__Assigned task__
Retype word for word the stretch of entries below from the line that has "Contributing" through the line that has "## Project Overview", and omit the pictures.

(Records drawn from a dataset)
☆ ☆ ☆ ☆ ☆ ☆ ☆

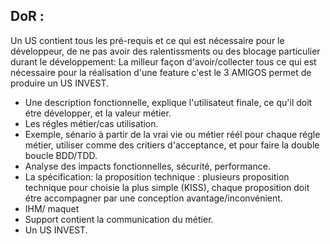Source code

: ## DoR : 
Un US contient tous les pré-requis et ce qui est nécessaire pour le développeur, de ne pas avoir des ralentissments ou des blocage particulier durant le développement:
La milleur façon d'avoir/collecter tous ce qui est nécessaire pour la réalisation d'une feature c'est le 3 AMIGOS permet de produire un US INVEST.


- Une description fonctionnelle, explique l'utilisateut finale, ce qu'il doit étre développer, et la valeur métier.
- Les régles métier/cas utilisation.
- Exemple, sénario à partir de la vrai vie ou métier réél pour chaque régle métier, utiliser comme des critiers d'acceptance, et pour faire la double boucle BDD/TDD.
- Analyse des impacts fonctionnelles, sécurité, performance.
- La spécification:  la proposition technique : plusieurs proposition technique pour choisie la plus simple (KISS), chaque proposition doit étre accompagner par une conception avantage/inconvénient.
- IHM/ maquet
- Support contient la communication du métier.
- Un US INVEST.
 
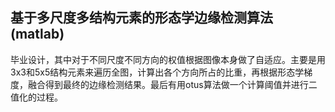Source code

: ## 基于多尺度多结构元素的形态学边缘检测算法(matlab)

毕业设计，其中对于不同尺度不同方向的权值根据图像本身做了自适应。主要是用3x3和5x5结构元素来遍历全图，计算出各个方向所占的比重，再根据形态学梯度，融合得到最终的边缘检测结果。最后有用otus算法做一个计算阈值并进行二值化的过程。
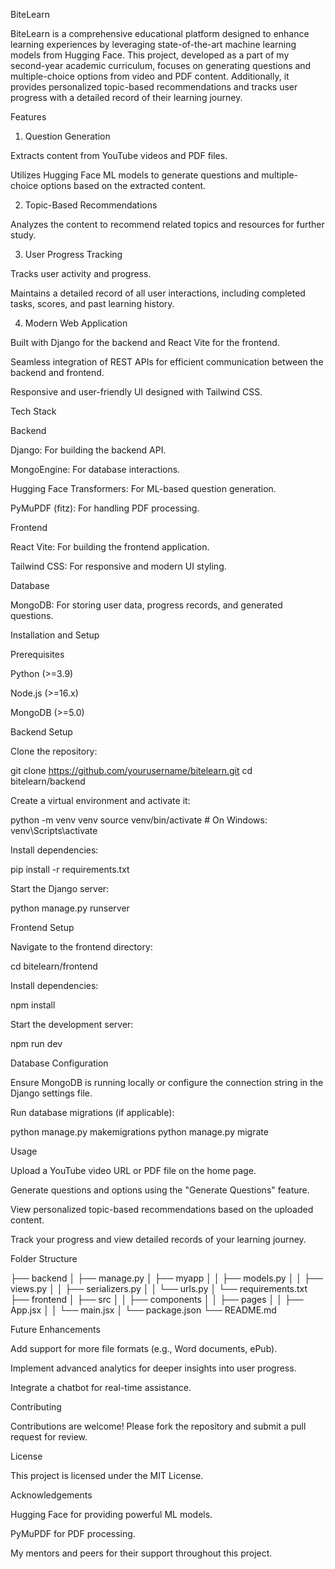 BiteLearn

BiteLearn is a comprehensive educational platform designed to enhance learning experiences by leveraging state-of-the-art machine learning models from Hugging Face. This project, developed as a part of my second-year academic curriculum, focuses on generating questions and multiple-choice options from video and PDF content. Additionally, it provides personalized topic-based recommendations and tracks user progress with a detailed record of their learning journey.

Features

1. Question Generation

Extracts content from YouTube videos and PDF files.

Utilizes Hugging Face ML models to generate questions and multiple-choice options based on the extracted content.

2. Topic-Based Recommendations

Analyzes the content to recommend related topics and resources for further study.

3. User Progress Tracking

Tracks user activity and progress.

Maintains a detailed record of all user interactions, including completed tasks, scores, and past learning history.

4. Modern Web Application

Built with Django for the backend and React Vite for the frontend.

Seamless integration of REST APIs for efficient communication between the backend and frontend.

Responsive and user-friendly UI designed with Tailwind CSS.

Tech Stack

Backend

Django: For building the backend API.

MongoEngine: For database interactions.

Hugging Face Transformers: For ML-based question generation.

PyMuPDF (fitz): For handling PDF processing.

Frontend

React Vite: For building the frontend application.

Tailwind CSS: For responsive and modern UI styling.

Database

MongoDB: For storing user data, progress records, and generated questions.

Installation and Setup

Prerequisites

Python (>=3.9)

Node.js (>=16.x)

MongoDB (>=5.0)

Backend Setup

Clone the repository:

git clone https://github.com/yourusername/bitelearn.git
cd bitelearn/backend

Create a virtual environment and activate it:

python -m venv venv
source venv/bin/activate  # On Windows: venv\Scripts\activate

Install dependencies:

pip install -r requirements.txt

Start the Django server:

python manage.py runserver

Frontend Setup

Navigate to the frontend directory:

cd bitelearn/frontend

Install dependencies:

npm install

Start the development server:

npm run dev

Database Configuration

Ensure MongoDB is running locally or configure the connection string in the Django settings file.

Run database migrations (if applicable):

python manage.py makemigrations
python manage.py migrate

Usage

Upload a YouTube video URL or PDF file on the home page.

Generate questions and options using the "Generate Questions" feature.

View personalized topic-based recommendations based on the uploaded content.

Track your progress and view detailed records of your learning journey.

Folder Structure

├── backend
│   ├── manage.py
│   ├── myapp
│   │   ├── models.py
│   │   ├── views.py
│   │   ├── serializers.py
│   │   └── urls.py
│   └── requirements.txt
├── frontend
│   ├── src
│   │   ├── components
│   │   ├── pages
│   │   ├── App.jsx
│   │   └── main.jsx
│   └── package.json
└── README.md

Future Enhancements

Add support for more file formats (e.g., Word documents, ePub).

Implement advanced analytics for deeper insights into user progress.

Integrate a chatbot for real-time assistance.

Contributing

Contributions are welcome! Please fork the repository and submit a pull request for review.

License

This project is licensed under the MIT License.

Acknowledgements

Hugging Face for providing powerful ML models.

PyMuPDF for PDF processing.

My mentors and peers for their support throughout this project.

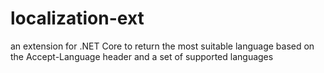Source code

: # localization-ext
an extension for .NET Core to return the most suitable language based on the Accept-Language header and a set of supported languages
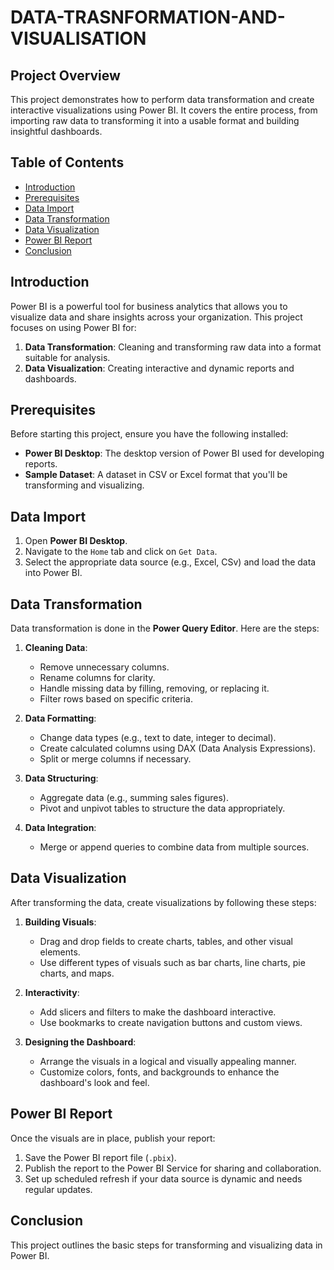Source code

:# DATA-TRASNFORMATION-AND-VISUALISATION
## Project Overview

This project demonstrates how to perform data transformation and create interactive visualizations using Power BI. It covers the entire process, from importing raw data to transforming it into a usable format and building insightful dashboards.

## Table of Contents

- [Introduction](#introduction)
- [Prerequisites](#prerequisites)
- [Data Import](#data-import)
- [Data Transformation](#data-transformation)
- [Data Visualization](#data-visualization)
- [Power BI Report](#power-bi-report)
- [Conclusion](#conclusion)

## Introduction

Power BI is a powerful tool for business analytics that allows you to visualize data and share insights across your organization. This project focuses on using Power BI for:

1. **Data Transformation**: Cleaning and transforming raw data into a format suitable for analysis.
2. **Data Visualization**: Creating interactive and dynamic reports and dashboards.

## Prerequisites

Before starting this project, ensure you have the following installed:

- **Power BI Desktop**: The desktop version of Power BI used for developing reports.
- **Sample Dataset**: A dataset in CSV or Excel format that you'll be transforming and visualizing.

## Data Import

1. Open **Power BI Desktop**.
2. Navigate to the `Home` tab and click on `Get Data`.
3. Select the appropriate data source (e.g., Excel, CSv) and load the data into Power BI.

## Data Transformation

Data transformation is done in the **Power Query Editor**. Here are the steps:

1. **Cleaning Data**: 
   - Remove unnecessary columns.
   - Rename columns for clarity.
   - Handle missing data by filling, removing, or replacing it.
   - Filter rows based on specific criteria.

2. **Data Formatting**:
   - Change data types (e.g., text to date, integer to decimal).
   - Create calculated columns using DAX (Data Analysis Expressions).
   - Split or merge columns if necessary.

3. **Data Structuring**:
   - Aggregate data (e.g., summing sales figures).
   - Pivot and unpivot tables to structure the data appropriately.

4. **Data Integration**:
   - Merge or append queries to combine data from multiple sources.

## Data Visualization

After transforming the data, create visualizations by following these steps:

1. **Building Visuals**:
   - Drag and drop fields to create charts, tables, and other visual elements.
   - Use different types of visuals such as bar charts, line charts, pie charts, and maps.

2. **Interactivity**:
   - Add slicers and filters to make the dashboard interactive.
   - Use bookmarks to create navigation buttons and custom views.

3. **Designing the Dashboard**:
   - Arrange the visuals in a logical and visually appealing manner.
   - Customize colors, fonts, and backgrounds to enhance the dashboard's look and feel.

## Power BI Report

Once the visuals are in place, publish your report:

1. Save the Power BI report file (`.pbix`).
2. Publish the report to the Power BI Service for sharing and collaboration.
3. Set up scheduled refresh if your data source is dynamic and needs regular updates.

## Conclusion

This project outlines the basic steps for transforming and visualizing data in Power BI.
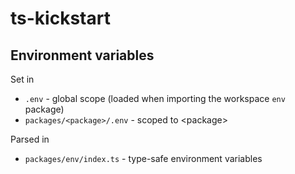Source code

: # ts-kickstart

## Environment variables

Set in

- `.env` - global scope (loaded when importing the workspace `env` package)
- `packages/<package>/.env` - scoped to \<package\>

Parsed in

- `packages/env/index.ts` - type-safe environment variables
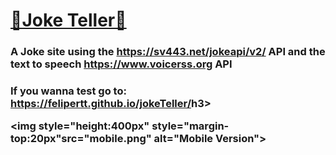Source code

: 
<h1><a href="https://felipertt.github.io/jokeTeller/">🌟Joke Teller🌟</a></h1>


<h3>A Joke site using the <a href="http:////sv443.net/jokeapi/v2/">https://sv443.net/jokeapi/v2/</a> API and the text to speech <a href="https://www.voicerss.org">https://www.voicerss.org</a> API </h3>

<h3>If you wanna test go to: <a href="https://felipertt.github.io/jokeTeller/">https://felipertt.github.io/jokeTeller/</a>h3>

<img style="height:400px" style="margin-top:20px"src="mobile.png" alt="Mobile Version">
    <!-- <img style="height:400px" src="pc.png" alt="Desktop Version"> -->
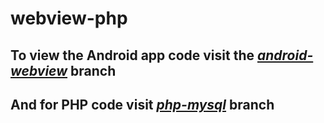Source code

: # webview-php

## To view the Android app code visit the [*android-webview*](https://github.com/Maddoxx88/webview-php/tree/android-webview) branch
## And for PHP code visit [*php-mysql*](https://github.com/Maddoxx88/webview-php/tree/php-mysql) branch

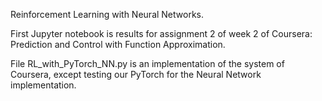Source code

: Reinforcement Learning with Neural Networks.

First Jupyter notebook is results for assignment 2 of week 2 of Coursera: Prediction and Control with Function Approximation.

File RL_with_PyTorch_NN.py is an implementation of the system of Coursera, except testing our PyTorch for the Neural Network implementation.
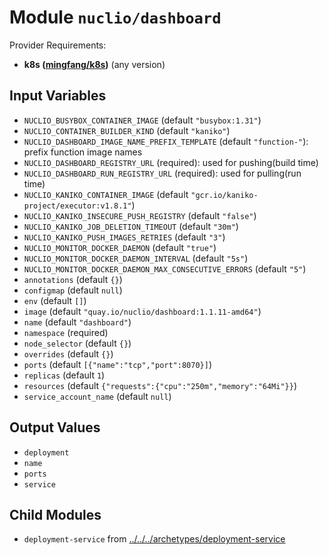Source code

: 
# Module `nuclio/dashboard`

Provider Requirements:
* **k8s ([mingfang/k8s](https://registry.terraform.io/providers/mingfang/k8s/latest))** (any version)

## Input Variables
* `NUCLIO_BUSYBOX_CONTAINER_IMAGE` (default `"busybox:1.31"`)
* `NUCLIO_CONTAINER_BUILDER_KIND` (default `"kaniko"`)
* `NUCLIO_DASHBOARD_IMAGE_NAME_PREFIX_TEMPLATE` (default `"function-"`): prefix function image names
* `NUCLIO_DASHBOARD_REGISTRY_URL` (required): used for pushing(build time)
* `NUCLIO_DASHBOARD_RUN_REGISTRY_URL` (required): used for pulling(run time)
* `NUCLIO_KANIKO_CONTAINER_IMAGE` (default `"gcr.io/kaniko-project/executor:v1.8.1"`)
* `NUCLIO_KANIKO_INSECURE_PUSH_REGISTRY` (default `"false"`)
* `NUCLIO_KANIKO_JOB_DELETION_TIMEOUT` (default `"30m"`)
* `NUCLIO_KANIKO_PUSH_IMAGES_RETRIES` (default `"3"`)
* `NUCLIO_MONITOR_DOCKER_DAEMON` (default `"true"`)
* `NUCLIO_MONITOR_DOCKER_DAEMON_INTERVAL` (default `"5s"`)
* `NUCLIO_MONITOR_DOCKER_DAEMON_MAX_CONSECUTIVE_ERRORS` (default `"5"`)
* `annotations` (default `{}`)
* `configmap` (default `null`)
* `env` (default `[]`)
* `image` (default `"quay.io/nuclio/dashboard:1.1.11-amd64"`)
* `name` (default `"dashboard"`)
* `namespace` (required)
* `node_selector` (default `{}`)
* `overrides` (default `{}`)
* `ports` (default `[{"name":"tcp","port":8070}]`)
* `replicas` (default `1`)
* `resources` (default `{"requests":{"cpu":"250m","memory":"64Mi"}}`)
* `service_account_name` (default `null`)

## Output Values
* `deployment`
* `name`
* `ports`
* `service`

## Child Modules
* `deployment-service` from [../../../archetypes/deployment-service](../../../archetypes/deployment-service)

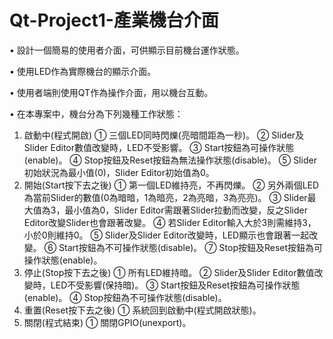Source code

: # Qt-Project1-產業機台介面

•	設計一個簡易的使用者介面，可供顯示目前機台運作狀態。

• 使用LED作為實際機台的顯示介面。

• 使用者端則使用QT作為操作介面，用以機台互動。

• 在本專案中，機台分為下列幾種工作狀態：

  1. 啟動中(程式開啟)
   ① 三個LED同時閃爍(亮暗間距為一秒)。
   ② Slider及Slider Editor數值改變時，LED不受影響。
   ③ Start按鈕為可操作狀態(enable)。
   ④ Stop按鈕及Reset按鈕為無法操作狀態(disable)。
   ⑤ Slider初始狀況為最小值(0)，Slider Editor初始值為0。
  2. 開始(Start按下去之後)
   ① 第一個LED維持亮，不再閃爍。
   ② 另外兩個LED為當前Slider的數值(0為暗暗，1為暗亮，2為亮暗，3為亮亮)。
   ③ Slider最大值為3，最小值為0，Slider Editor需跟著Slider拉動而改變，反之Slider Editor改變Slider也會跟著改變。
   ④ 若Slider Editor輸入大於3則需維持3，小於0則維持0。
   ⑤ Slider及Slider Editor改變時，LED顯示也會跟著一起改變。
   ⑥ Start按鈕為不可操作狀態(disable)。
   ⑦ Stop按鈕及Reset按鈕為可操作狀態(enable)。
  3. 停止(Stop按下去之後)
   ① 所有LED維持暗。
   ② Slider及Slider Editor數值改變時，LED不受影響(保持暗)。
   ③ Start按鈕及Reset按鈕為可操作狀態(enable)。
   ④ Stop按鈕為不可操作狀態(disable)。
  4. 重置(Reset按下去之後)
   ① 系統回到啟動中(程式開啟狀態)。
   5. 關閉(程式結束)
   ① 關閉GPIO(unexport)。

☆ ☆ ☆ ☆ ☆ ☆ ☆

__Response to the exercise__
Contributing

Contributions are welcome! Please fork the repository and submit a pull request for review.

License

This project is licensed under the MIT License.

Acknowledgements

Hugging Face for providing powerful ML models.

PyMuPDF for PDF processing.

My mentors and peers for their support throughout this project.

Source code

: # localization-ext
an extension for .NET Core to return the most suitable language based on the Accept-Language header and a set of supported languages
Source code

:# DATA-TRASNFORMATION-AND-VISUALISATION
## Project Overview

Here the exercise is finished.